RGB imagery taken at harvest from the study site at Efaw site, Stillwater, Oklahoma, US. Lodged patches of winter wheat are shown inside red rectangles. Calibration panels used for empirical line atmospheric correction can be seen on the left

5 Conclusions

In this study, we developed a UAS-based remote sensing monitoring system and examined its capability to estimate winter wheat traits and yield over the growing season. Our experiment showed that using MLAs, in most cases, slightly improved estimation accuracies, presumably through combining visible, red-edge, and near-infrared bands that provide critical spectral information for estimating winter wheat traits and yield. However, based on our findings, UAS-derived red-edge-based vegetation indices, including CIre and NDRE showed comparable performance to some computationally complex MLAs in estimating N content and yield. Additionally, SfM-derived plant height outperformed our best MLA in estimating structural traits, including plant height, fresh biomass, and LAI. Considering the expensive and time-intensive process of collecting in-situ data required for developing MLAs, we conclude that relatively simple UAS-derived VIs and SfM are good options for developing operational monitoring approaches for winter wheat over the growing season.

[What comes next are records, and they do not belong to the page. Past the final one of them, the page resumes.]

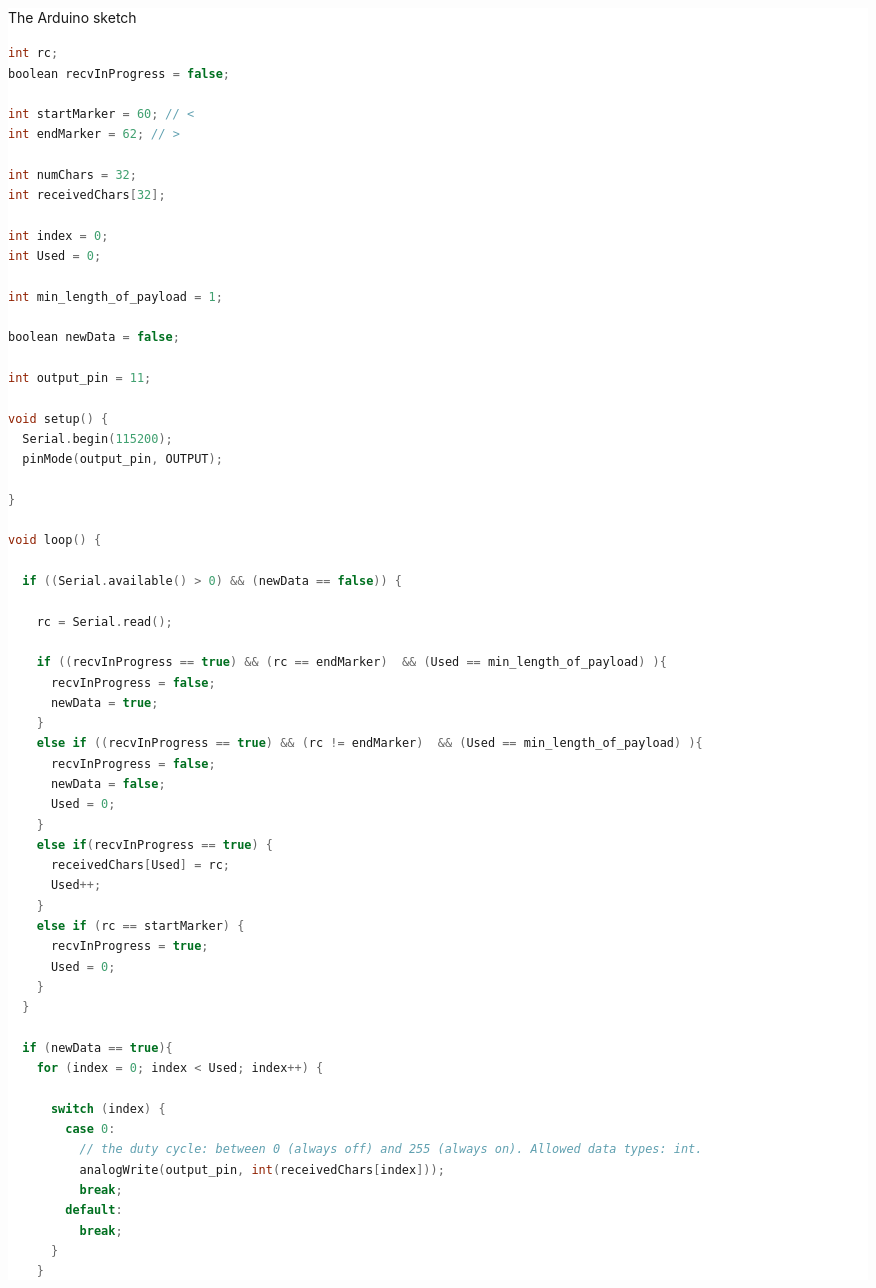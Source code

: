 The Arduino sketch

```c
int rc;
boolean recvInProgress = false;

int startMarker = 60; // <
int endMarker = 62; // >

int numChars = 32;
int receivedChars[32];

int index = 0;
int Used = 0;

int min_length_of_payload = 1;

boolean newData = false;

int output_pin = 11;

void setup() {
  Serial.begin(115200);
  pinMode(output_pin, OUTPUT);
  
}

void loop() {

  if ((Serial.available() > 0) && (newData == false)) {

    rc = Serial.read();

    if ((recvInProgress == true) && (rc == endMarker)  && (Used == min_length_of_payload) ){
      recvInProgress = false;
      newData = true;
    }
    else if ((recvInProgress == true) && (rc != endMarker)  && (Used == min_length_of_payload) ){
      recvInProgress = false;
      newData = false;
      Used = 0;
    }
    else if(recvInProgress == true) {
      receivedChars[Used] = rc;
      Used++;
    }
    else if (rc == startMarker) {
      recvInProgress = true;
      Used = 0;
    }
  }

  if (newData == true){
    for (index = 0; index < Used; index++) {
      
      switch (index) {
        case 0:
          // the duty cycle: between 0 (always off) and 255 (always on). Allowed data types: int.
          analogWrite(output_pin, int(receivedChars[index]));
          break;
        default:
          break;
      }
    }
```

Methodology and findings of our study can potentially benefit breeding programs. Crop breeders make efforts to achieve higher yields through continuous monitoring of crop traits and selecting cultivars that are resistant to stress under varying environmental conditions. These efforts have traditionally focused on using ground-based monitoring methods. The application of these methods is constrained by high operational costs. UAS-based remote sensing approaches can be reliably used to monitor some critical phenotypic traits with high spatial and temporal resolution and a relatively low-cost of operation.